Um segundo contrato com o Serviço Aéreo do Exército dos Estados Unidos (USAAS), seria celebrando em 1929, prevendo agora a aquisição de setenta e oito células agora da versão A-3B (modelo 37H) que passava a ser equipado com seis metralhadoras calibre .30. Atendo ao inovador conceito de comunalidade de plataforma sugiram derivado do modelo 37A as versões de aeronave de observação de dois lugares designadas como O-1 e O-1A, além de uma célula convertida para transporte especial de oficiais o VIP Especial O-1. Fazendo parte desta linhagem seriam ainda produzidas as variantes designadas como O-1C e O-1F (transporte), O-1E, O-39 e O-1G (observação).
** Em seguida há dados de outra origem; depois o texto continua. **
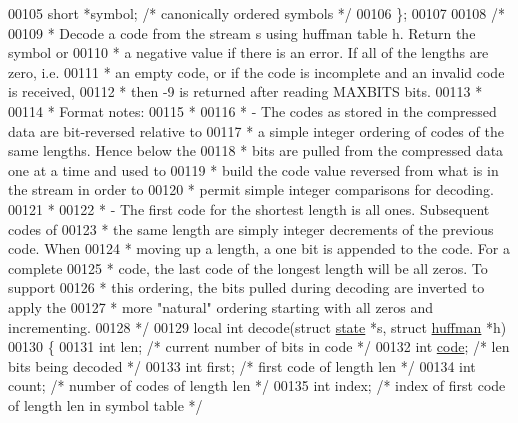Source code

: \begin{DoxyCode}
00105     \textcolor{keywordtype}{short} *symbol;      \textcolor{comment}{/* canonically ordered symbols */}
00106 \};
00107 
00108 \textcolor{comment}{/*}
00109 \textcolor{comment}{ * Decode a code from the stream s using huffman table h.  Return the symbol or}
00110 \textcolor{comment}{ * a negative value if there is an error.  If all of the lengths are zero, i.e.}
00111 \textcolor{comment}{ * an empty code, or if the code is incomplete and an invalid code is received,}
00112 \textcolor{comment}{ * then -9 is returned after reading MAXBITS bits.}
00113 \textcolor{comment}{ *}
00114 \textcolor{comment}{ * Format notes:}
00115 \textcolor{comment}{ *}
00116 \textcolor{comment}{ * - The codes as stored in the compressed data are bit-reversed relative to}
00117 \textcolor{comment}{ *   a simple integer ordering of codes of the same lengths.  Hence below the}
00118 \textcolor{comment}{ *   bits are pulled from the compressed data one at a time and used to}
00119 \textcolor{comment}{ *   build the code value reversed from what is in the stream in order to}
00120 \textcolor{comment}{ *   permit simple integer comparisons for decoding.}
00121 \textcolor{comment}{ *}
00122 \textcolor{comment}{ * - The first code for the shortest length is all ones.  Subsequent codes of}
00123 \textcolor{comment}{ *   the same length are simply integer decrements of the previous code.  When}
00124 \textcolor{comment}{ *   moving up a length, a one bit is appended to the code.  For a complete}
00125 \textcolor{comment}{ *   code, the last code of the longest length will be all zeros.  To support}
00126 \textcolor{comment}{ *   this ordering, the bits pulled during decoding are inverted to apply the}
00127 \textcolor{comment}{ *   more "natural" ordering starting with all zeros and incrementing.}
00128 \textcolor{comment}{ */}
00129 local \textcolor{keywordtype}{int} decode(\textcolor{keyword}{struct} \hyperlink{structstate}{state} *s, \textcolor{keyword}{struct} \hyperlink{structhuffman}{huffman} *h)
00130 \{
00131     \textcolor{keywordtype}{int} len;            \textcolor{comment}{/* current number of bits in code */}
00132     \textcolor{keywordtype}{int} \hyperlink{structcode}{code};           \textcolor{comment}{/* len bits being decoded */}
00133     \textcolor{keywordtype}{int} first;          \textcolor{comment}{/* first code of length len */}
00134     \textcolor{keywordtype}{int} count;          \textcolor{comment}{/* number of codes of length len */}
00135     \textcolor{keywordtype}{int} index;          \textcolor{comment}{/* index of first code of length len in symbol table */}

\end{DoxyCode}
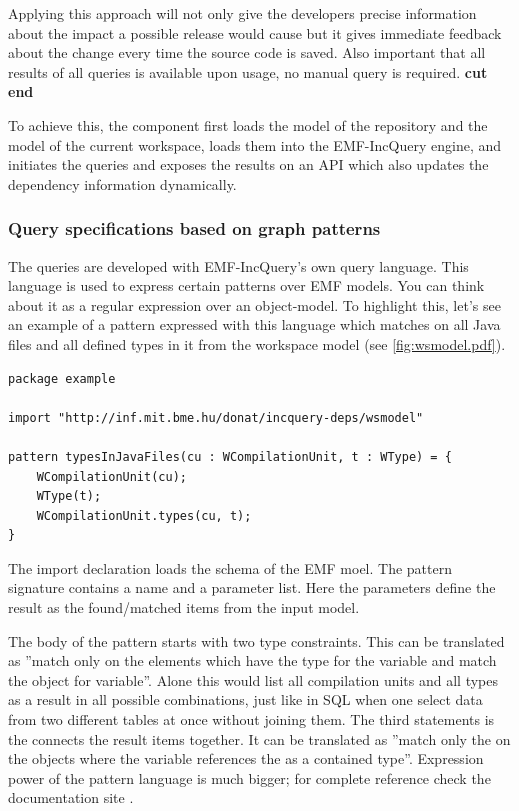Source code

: Applying this approach will not only give the developers precise information
about the impact a possible release would cause but it gives immediate feedback
about the change every time the source code is saved. Also important that
all results of all queries is available upon usage, no manual query is required.
\textbf{cut end}

To achieve this, the component first loads the model of the repository and the 
model of the current workspace, loads them into the EMF-IncQuery engine, 
and initiates the queries and exposes the results on an API which also updates
the dependency information dynamically.
 
\subsubsection{Query specifications based on graph patterns}
The queries are developed with EMF-IncQuery's own query language. This language
is used to express certain patterns over EMF models. You can think about it as 
a regular expression over an object-model. To highlight this, let's see an example
of a pattern expressed with this language which matches on all Java files and
all defined types in it from the workspace model (see \autoref{fig:wsmodel.pdf}). 
\begin{lstlisting}
package example

import "http://inf.mit.bme.hu/donat/incquery-deps/wsmodel"

pattern typesInJavaFiles(cu : WCompilationUnit, t : WType) = {
	WCompilationUnit(cu);
	WType(t);
	WCompilationUnit.types(cu, t);
}
\end{lstlisting}

The import declaration loads the schema of the EMF moel. The pattern signature
contains a name and a parameter list. Here the parameters define the result as
the found/matched items from the input model. 

The body of the pattern starts with two type constraints. This can be translated
as ''match only on the elements which have the  type for
the  variable and match the  object for 
variable''. Alone this would list all compilation units and all types as a
result in all possible combinations, just like in SQL when one select data from
two different tables at once without joining them. The third statements is the
connects the result items together. It can be translated as ''match only the on
the objects  where the  variable references the  as a contained
type''. Expression power of the pattern language is much bigger; for complete
reference check the documentation site \cite{EMFIncQuery}.

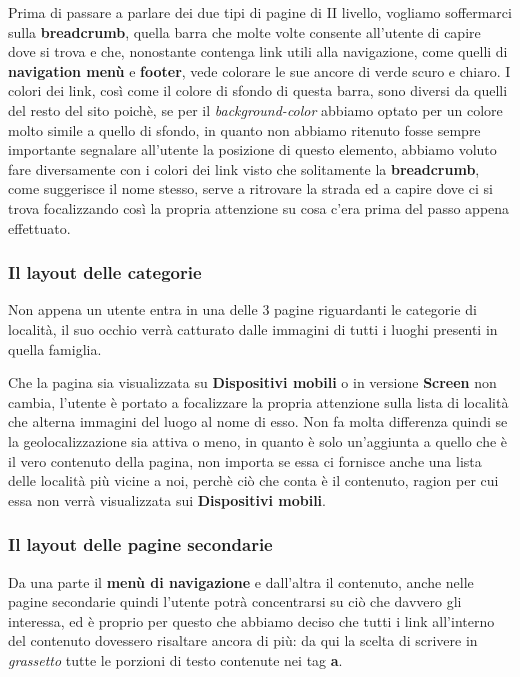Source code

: Prima di passare a parlare dei due tipi di pagine di II livello, vogliamo
soffermarci sulla \textbf{breadcrumb}, quella barra che molte volte consente
all'utente di capire dove si trova e che, nonostante contenga link utili alla
navigazione, come quelli di \textbf{navigation menù} e \textbf{footer}, vede
colorare le sue ancore di verde scuro e chiaro. I colori dei link, così come
il colore di sfondo di questa barra, sono diversi da quelli del resto del sito
poichè, se per il \textit{background-color} abbiamo optato per un colore molto
simile a quello di sfondo, in quanto non abbiamo ritenuto fosse sempre
importante segnalare all'utente la posizione di questo elemento, abbiamo
voluto fare diversamente con i colori dei link visto che solitamente la
\textbf{breadcrumb}, come suggerisce il nome stesso, serve a ritrovare la
strada ed a capire dove ci si trova focalizzando così la propria attenzione su
cosa c'era prima del passo appena effettuato.

\subsubsection{Il layout delle categorie}\label{sec:Pres-IIliv-cat}
Non appena un utente entra in una delle 3 pagine riguardanti le categorie di
località, il suo occhio verrà catturato dalle immagini di tutti i luoghi
presenti in quella famiglia.

Che la pagina sia visualizzata su \textbf{Dispositivi mobili} o in versione
\textbf{Screen} non cambia, l'utente è portato a focalizzare la propria
attenzione sulla lista di località che alterna immagini del luogo al nome di
esso. Non fa molta differenza quindi se la geolocalizzazione sia attiva o
meno, in quanto è solo un'aggiunta a quello che è il vero contenuto della
pagina, non importa se essa ci fornisce anche una lista delle località più
vicine a noi, perchè ciò che conta è il contenuto, ragion per cui essa non
verrà visualizzata sui \textbf{Dispositivi mobili}.

\subsubsection{Il layout delle pagine secondarie}\label{sec:Pres-IIliv-sec}
Da una parte il \textbf{menù di navigazione} e dall'altra il contenuto, anche
nelle pagine secondarie quindi l'utente potrà concentrarsi su ciò che davvero
gli interessa, ed è proprio per questo che abbiamo deciso che tutti i link
all'interno del contenuto dovessero risaltare ancora di più: da qui la scelta
di scrivere in \textit{grassetto} tutte le porzioni di testo contenute nei tag
\textbf{a}.

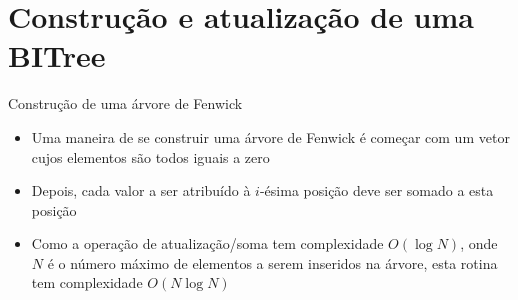 \section{Construção e atualização de uma BITree}

\begin{frame}[fragile]{Construção de uma árvore de Fenwick}

    \begin{itemize}
        \item Uma maneira de se construir uma árvore de Fenwick é começar com um vetor cujos
            elementos são todos iguais a zero

        \item Depois, cada valor a ser atribuído à $i$-ésima posição deve ser somado a esta
            posição

        \item Como a operação de atualização/soma tem complexidade $O(\log N)$, onde $N$ é o 
            número máximo de elementos a serem inseridos na árvore, esta rotina tem complexidade
            $O(N\log N)$

    \end{itemize}

\end{frame}
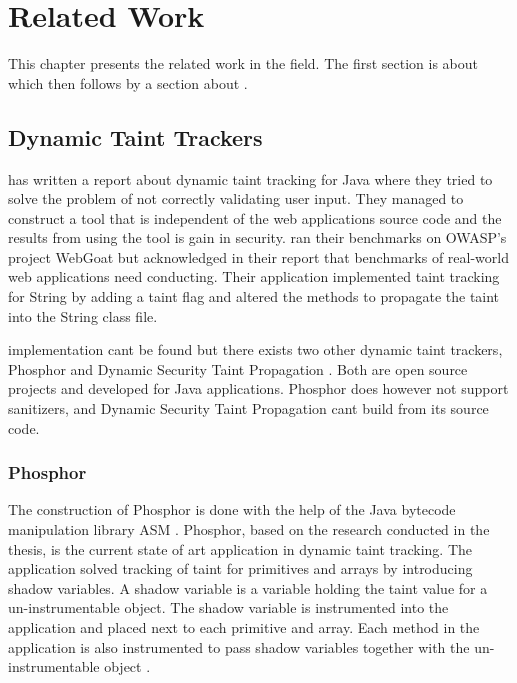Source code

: \chapter{Related Work}
\label{RW}

This chapter presents the related work in the field. The first section is about \textit{} which then follows by a section about \textit{}.



\section{Dynamic Taint Trackers}
\label{RW:DynamicTaintTracking}
\textcite{Haldar} has written a report about dynamic taint tracking for Java where they tried to solve the problem of not correctly validating user input. They managed to construct a tool that is independent of the web applications source code and the results from using the tool is gain in security. \textcite{Haldar} ran their benchmarks on OWASP’s project WebGoat \parencite{webgoat} but acknowledged in their report that benchmarks of real-world web applications need conducting. Their application implemented taint tracking for String by adding a taint flag and altered the methods to propagate the taint into the String class file.

\textcite{Haldar} implementation cant be found but there exists two other dynamic taint trackers, Phosphor \parencite{phosphor} and Dynamic Security Taint Propagation \parencite{securityTaint}. Both are open source projects and developed for Java applications. Phosphor does however not support sanitizers, and Dynamic Security Taint Propagation cant build from its source code.



\subsection{Phosphor}
The construction of Phosphor \parencite{phosphor} is done with the help of the Java bytecode manipulation library ASM \parencite{asm}. Phosphor, based on the research conducted in the thesis, is the current state of art application in dynamic taint tracking. The application solved tracking of taint for primitives and arrays by introducing shadow variables. A shadow variable is a variable holding the taint value for a un-instrumentable object. The shadow variable is instrumented into the application and placed next to each primitive and array. Each method in the application is also instrumented to pass shadow variables together with the un-instrumentable object \parencite{BellJ.2014PIdd}.



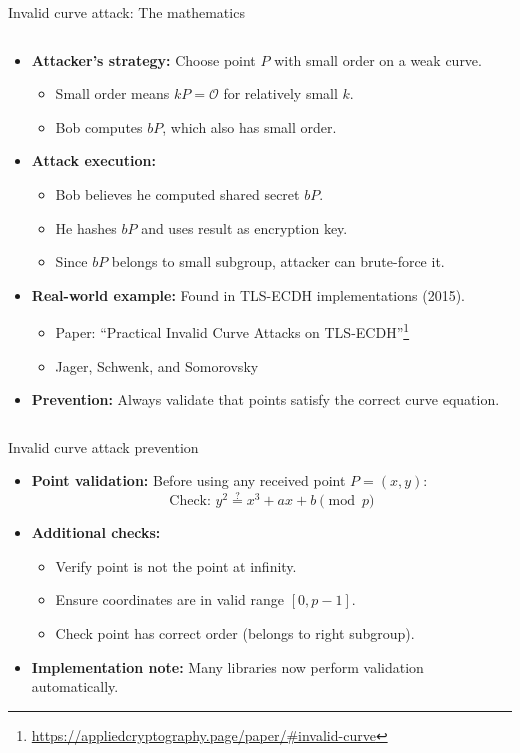 \documentclass[aspectratio=169, lualatex, handout]{beamer}
\begin{document}
\begin{frame}{Invalid curve attack: The mathematics}
	\begin{columns}[c]
		\begin{column}{1\textwidth}
			\begin{itemize}
				\item \textbf{Attacker's strategy:} Choose point $P$ with small order on a weak curve.
				      \begin{itemize}
					      \item Small order means $kP = \mathcal{O}$ for relatively small $k$.
					      \item Bob computes $bP$, which also has small order.
				      \end{itemize}
				\item \textbf{Attack execution:}
				      \begin{itemize}
					      \item Bob believes he computed shared secret $bP$.
					      \item He hashes $bP$ and uses result as encryption key.
					      \item Since $bP$ belongs to small subgroup, attacker can brute-force it.
				      \end{itemize}
				\item \textbf{Real-world example:} Found in TLS-ECDH implementations (2015).
				      \begin{itemize}
					      \item Paper: ``Practical Invalid Curve Attacks on TLS-ECDH''\footnote{\url{https://appliedcryptography.page/paper/\#invalid-curve}}
					      \item Jager, Schwenk, and Somorovsky
				      \end{itemize}
				\item \textbf{Prevention:} Always validate that points satisfy the correct curve equation.
			\end{itemize}
		\end{column}
	\end{columns}
\end{frame}

\begin{frame}{Invalid curve attack prevention}
	\begin{itemize}
		\item \textbf{Point validation:} Before using any received point $P = (x, y)$:
		      $$\text{Check: } y^2 \stackrel{?}{=} x^3 + ax + b \pmod{p}$$
		\item \textbf{Additional checks:}
		      \begin{itemize}
			      \item Verify point is not the point at infinity.
			      \item Ensure coordinates are in valid range $[0, p-1]$.
			      \item Check point has correct order (belongs to right subgroup).
		      \end{itemize}
		\item \textbf{Implementation note:} Many libraries now perform validation automatically.
	\end{itemize}
\end{frame}
\end{document}

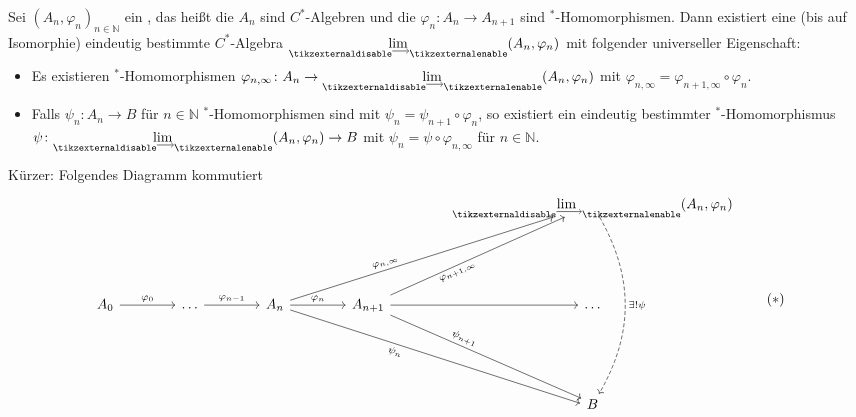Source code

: \begin{satz}[{name=[Limes von C*-Algebren]}]
	Sei $(A_n,\varphi_n)_{n \in \mathbb{N}}$ ein , das heißt die $A_n$ sind $C^*$-Algebren und die $\varphi_n \colon A_n \to A_{n+1}$ sind $^*$-Homomorphismen.
	Dann existiert eine (bis auf Isomorphie) eindeutig bestimmte $C^*$-Algebra $\Dlim(A_n,\varphi_n)$ mit folgender universeller Eigenschaft:
	\begin{itemize}
		\item Es existieren $^*$-Homomorphismen $\varphi_{n,\infty} \colon A_n \to \Dlim(A_n,\varphi_n)$ mit $\varphi_{n,\infty} = \varphi_{n+1,\infty} \circ \varphi_{n}$.
		\item Falls $\psi_n \colon A_n \to B$ für $n \in \mathbb{N}$ $^*$-Homomorphismen sind mit $\psi_n = \psi_{n+1} \circ \varphi_n$, so existiert ein eindeutig bestimmter $^*$-Homomorphismus $\psi \colon \Dlim(A_n,\varphi_n) \to B$ mit $\psi_n = \psi \circ \varphi_{n,\infty}$ für $n \in \mathbb{N}$.
	\end{itemize}
	Kürzer: Folgendes Diagramm kommutiert
	\begin{equation}
		\begin{tikzcd}[column sep=4em,row sep=5.5em,arrows={sloped,pos=.37}]
			& & & & \displaystyle \Dlim(A_n,\varphi_n) \ar[dd,"\exists! \psi",dashed,sloped=false,pos=.5, bend left] \\
			A_0 \rar["\varphi_0",pos=.5]  & \ldots  \rar["\varphi_{n-1}",pos=.5] %
			& A_n \rar["\varphi_n",pos=.5] \ar[urr,"\varphi_{n,\infty}"] \ar[drr,"\psi_n"',end anchor={[yshift=-0.3ex]}] 
			& A_{n+1} \rar \ar[ur,"\varphi_{n+1,\infty}"'] \ar[dr,"\psi_{n+1}",end anchor={[yshift=0.3ex]}] 
			& \ldots \\
			& & & &  B
		\end{tikzcd} \label{eq:413} \tag{$*$}
	\end{equation}
\end{satz}
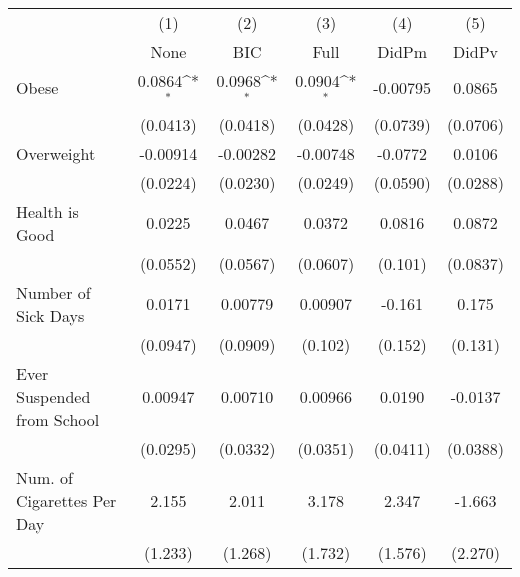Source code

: {
\def\sym#1{\ifmmode^{#1}\else\(^{#1}\)\fi}
\begin{tabular}{l*{5}{c}}
\toprule
            &\multicolumn{1}{c}{(1)}&\multicolumn{1}{c}{(2)}&\multicolumn{1}{c}{(3)}&\multicolumn{1}{c}{(4)}&\multicolumn{1}{c}{(5)}\\
            &\multicolumn{1}{c}{None}&\multicolumn{1}{c}{BIC}&\multicolumn{1}{c}{Full}&\multicolumn{1}{c}{DidPm}&\multicolumn{1}{c}{DidPv}\\
\midrule
Obese       &      0.0864\sym{*}  &      0.0968\sym{*}  &      0.0904\sym{*}  &    -0.00795         &      0.0865         \\
            &    (0.0413)         &    (0.0418)         &    (0.0428)         &    (0.0739)         &    (0.0706)         \\
\addlinespace
Overweight  &    -0.00914         &    -0.00282         &    -0.00748         &     -0.0772         &      0.0106         \\
            &    (0.0224)         &    (0.0230)         &    (0.0249)         &    (0.0590)         &    (0.0288)         \\
\addlinespace
Health is Good&      0.0225         &      0.0467         &      0.0372         &      0.0816         &      0.0872         \\
            &    (0.0552)         &    (0.0567)         &    (0.0607)         &     (0.101)         &    (0.0837)         \\
\addlinespace
Number of Sick Days&      0.0171         &     0.00779         &     0.00907         &      -0.161         &       0.175         \\
            &    (0.0947)         &    (0.0909)         &     (0.102)         &     (0.152)         &     (0.131)         \\
\addlinespace
Ever Suspended from School&     0.00947         &     0.00710         &     0.00966         &      0.0190         &     -0.0137         \\
            &    (0.0295)         &    (0.0332)         &    (0.0351)         &    (0.0411)         &    (0.0388)         \\
\addlinespace
Num. of Cigarettes Per Day&       2.155         &       2.011         &       3.178         &       2.347         &      -1.663         \\
            &     (1.233)         &     (1.268)         &     (1.732)         &     (1.576)         &     (2.270)         \\
\bottomrule
\end{tabular}
}
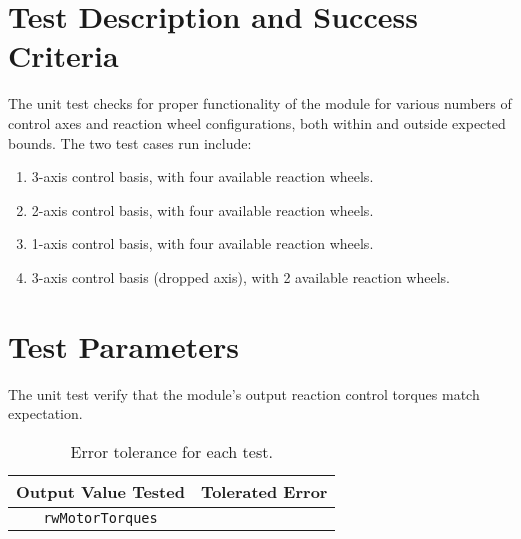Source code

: 
\section{Test Description and Success Criteria}
The unit test checks for proper functionality of the module for various numbers of control axes and reaction wheel configurations, both within and outside expected bounds. The two test cases run include:
\begin{enumerate}
\item 3-axis control basis, with four available reaction wheels. 
\item 2-axis control basis, with four available reaction wheels. 
\item 1-axis control basis, with four available reaction wheels. 
\item 3-axis control basis (dropped axis), with 2 available reaction wheels. 

\end{enumerate}


\section{Test Parameters}

The unit test verify that the module's output reaction control torques match expectation.
\begin{table}[htbp]
	\caption{Error tolerance for each test.}
	\label{tab:errortol}
	\centering \fontsize{10}{10}\selectfont
	\begin{tabular}{ c | c } %
		\hline\hline
		\textbf{Output Value Tested}  & \textbf{Tolerated Error}  \\ 
		\hline
		{\tt rwMotorTorques}        & 	   \\ 
		\hline\hline
	\end{tabular}
\end{table}




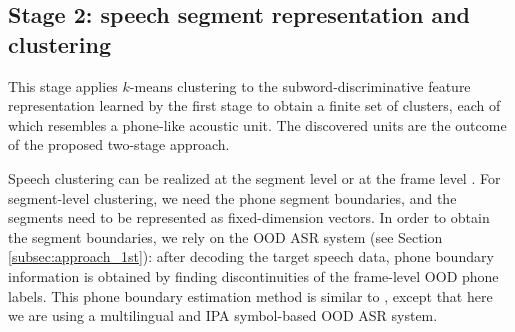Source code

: \documentclass[a4paper]{article}
\begin{document}



     

\subsection{Stage 2: speech segment representation and clustering}
\label{subsec:approach_2nd_stage}
This stage applies $k$-means clustering to the subword-discriminative feature representation learned by the first stage to obtain a finite set of clusters, each of which resembles a phone-like acoustic unit. The discovered units are the outcome of the proposed two-stage approach.  

Speech clustering can be realized at the segment level \cite{LeeSoongJuang} or at the frame level   \cite{chen2015parallel}.  
For segment-level clustering, we need the phone segment boundaries, and the segments need to be  represented as fixed-dimension vectors. In order to obtain the segment boundaries,  we rely on the OOD ASR system (see Section \ref{subsec:approach_1st}):  after decoding the  target speech data, phone boundary information is obtained by finding discontinuities of the frame-level OOD phone labels. This phone boundary estimation method is similar to \cite{feng2016exploit}, except that here we are using a multilingual and  IPA symbol-based OOD ASR system.
\end{document}
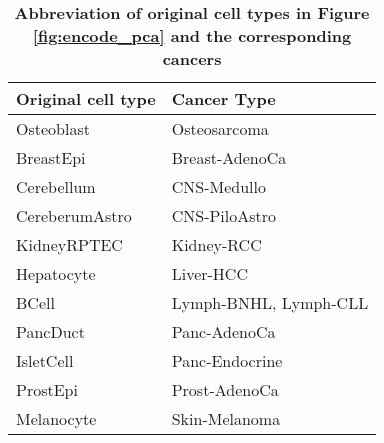 \begin{table}[hp!]
\centering
\caption{\textbf{Abbreviation of original cell types in Figure \ref{fig:encode_pca} and the corresponding cancers}}
\label{tab:encode_pca}
\begin{tabulary}{\textwidth}{ ll }
\toprule
\textbf{Original cell type} & \bf{Cancer Type}  \\
\toprule
Osteoblast & Osteosarcoma \\

BreastEpi & Breast-AdenoCa \\

Cerebellum &  CNS-Medullo  \\

CereberumAstro & CNS-PiloAstro \\

KidneyRPTEC & Kidney-RCC \\

Hepatocyte & Liver-HCC \\

BCell & Lymph-BNHL, Lymph-CLL \\

PancDuct & Panc-AdenoCa \\

IsletCell & Panc-Endocrine \\

ProstEpi & Prost-AdenoCa \\

Melanocyte & Skin-Melanoma \\
\bottomrule

\end{tabulary}
\end{table}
Em serviço militar as aeronaves da Curtiss se notabilizaram na missão de aeronaves de observação voando principalmente nos esquadrões de observação 1º, 5º e 99º do 9º Grupo de Observação, baseados em Mitchel Field, Nova York. Já as versões de ataque A-3 Falcon foram empregadas em unidades de primeira linha como os o 8º, 13º e 19º Esquadrões de Ataque do 3º Grupo de Ataque, baseados em Barksdale Field, Louisiana e no 26º Esquadrão de Ataque no Havaí de 1928 a 1934, com as últimas aeronaves em serviço sendo mantidas na reserva até meados do ano de 1937. Em uso na Marinha Americana (US Navy) as aeronaves foram designadas como F8C-1 e o F8C-3 Falcon operando embarcadas, sendo redesignadas como OC-1 e OC-2 para uso do Corpo de Fuzileiros Navais (US Marine Corps) nas missões de observação e bombardeio. A variante F8C-4 Helldiver foi inicialmente empregada pela aviação naval, sendo posteriormente transferidas vinte e cinco aeronaves em 1931 para o Corpo de Fuzileiros Navais (US Marine Corps), recebendo a designação de O2C-1, sendo transferidos para a Reserva Naval e retirados de serviço em fins de 1936.
Uma vigorosa campanha de marketing voltada a exportação seria empreendida pela Curtiss Airplane and Motor Company, resultando em importantes contratos de encomenda de forças aéreas da Ásia e América do Sul. Assim muitos exemplares exportados, quer do modelo Curtiss Falcon, quer da versão monoposto do caça Hawk, seriam empregados em guerras, como a sino-japonesa e o conflito entre o Equador e o Peru em 1933.  Em 1930 a Curtiss-Wright, através de um convenio com a Aviação Militar Chilena, instalou uma linha de montagem de modernos aviões de observação e ataque da versão de exportação designada como Curtiss D-12 Falcon na cidade de Los Cerrilhos. A produção seria encerrada em 1931, totalizando trezentos e trinta e oito células produzidas para a Serviço Aéreo do Exército dos Estados Unidos (USAAS), cento e cinquenta células para a Marinha Americana (US Navy) e Corpo de Fuzileiros Navais (US Marine Corps) e duzentas e vinte e três  aeronaves para exportação que foram destinadas a armas áreas Bolívia, Brasil , Colômbia, Chile, Colômbia, Finlândia, Peru e Filipinas.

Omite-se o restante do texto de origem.